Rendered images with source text
****
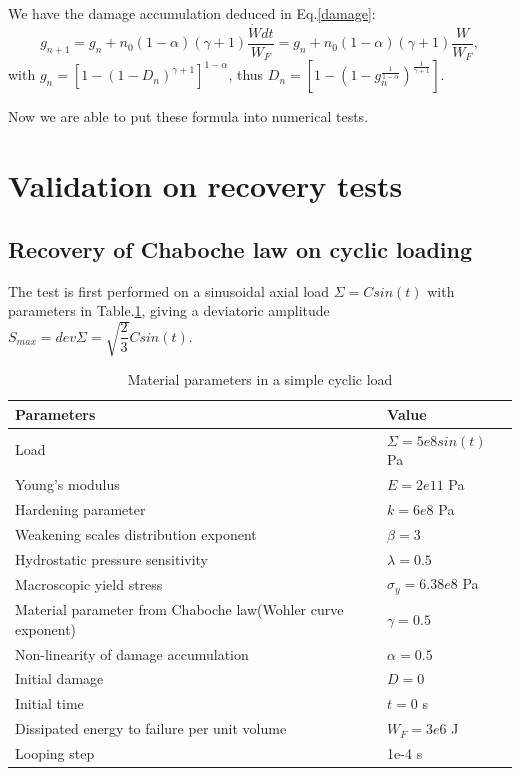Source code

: \documentclass[3p,times,number,review]{elsarticle}
\begin{document}
We have the damage accumulation deduced in Eq.\eqref{damage}:
$$g_{n+1}=g_n+n_0(1-\alpha)(\gamma+1)\dfrac{\dot{W}dt}{W_F}=g_n+n_0(1-\alpha)(\gamma+1)\dfrac{W}{W_F},$$
with $g_n=\left[ 1-\left( 1-D_{n}\right)^{\gamma+1} \right]^{1-\alpha}$, thus $D_n=\left[1-\left(1-g_n^{\frac{1}{1-\alpha}} \right)^{\frac{1}{\gamma+1}}  \right]$.
 
 Now we are able to put these formula into numerical tests.
 
\section{Validation on recovery tests}
\subsection{Recovery of Chaboche law on cyclic loading}
The test is first performed on a sinusoidal axial load $\Sigma=Csin(t)$ with parameters in Table.\ref{Sin}, giving a deviatoric amplitude $S_{max}=dev\Sigma=\sqrt{\dfrac{2}{3}}Csin(t)$.
\begin{table}[!h]
	\centering
	\begin{tabular}{ll}
		\hline
		\textbf{Parameters}                                         & \textbf{Value}                    \\ \hline
		Load                                                              & $\Sigma=5e8sin(t)$ Pa                  \\
		Young's modulus                                             & $E=2e11$ Pa                       \\
		Hardening parameter                                         &  $k=6e8$ Pa \\
		Weakening scales distribution exponent                      & $\beta=3$                             \\
		Hydrostatic pressure sensitivity                            & $\lambda=0.5$                     \\
		Macroscopic yield stress                                    & $\sigma_y=6.38e8$ Pa              \\
		Material parameter from Chaboche law(Wohler curve exponent) & $\gamma=0.5$                        \\
		Non-linearity of damage accumulation & $\alpha=0.5$                        \\
		Initial damage                                              & $D=0$                          \\
		Initial time                                                & $t=0$ s                            \\
		Dissipated energy to failure per unit volume                & $W_F=3e6$ J                       \\
		Looping step                                           & 1e-4 s              \\ \hline
	\end{tabular}
		\caption{Material parameters in a simple cyclic load }
		\label{Sin}
\end{table}
\end{document}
****
YOUR ASSIGNMENT
Throughout the data above, count the lines in which the word "tests" occurs; supply the number alone.

EXERCISE OUTPUT
2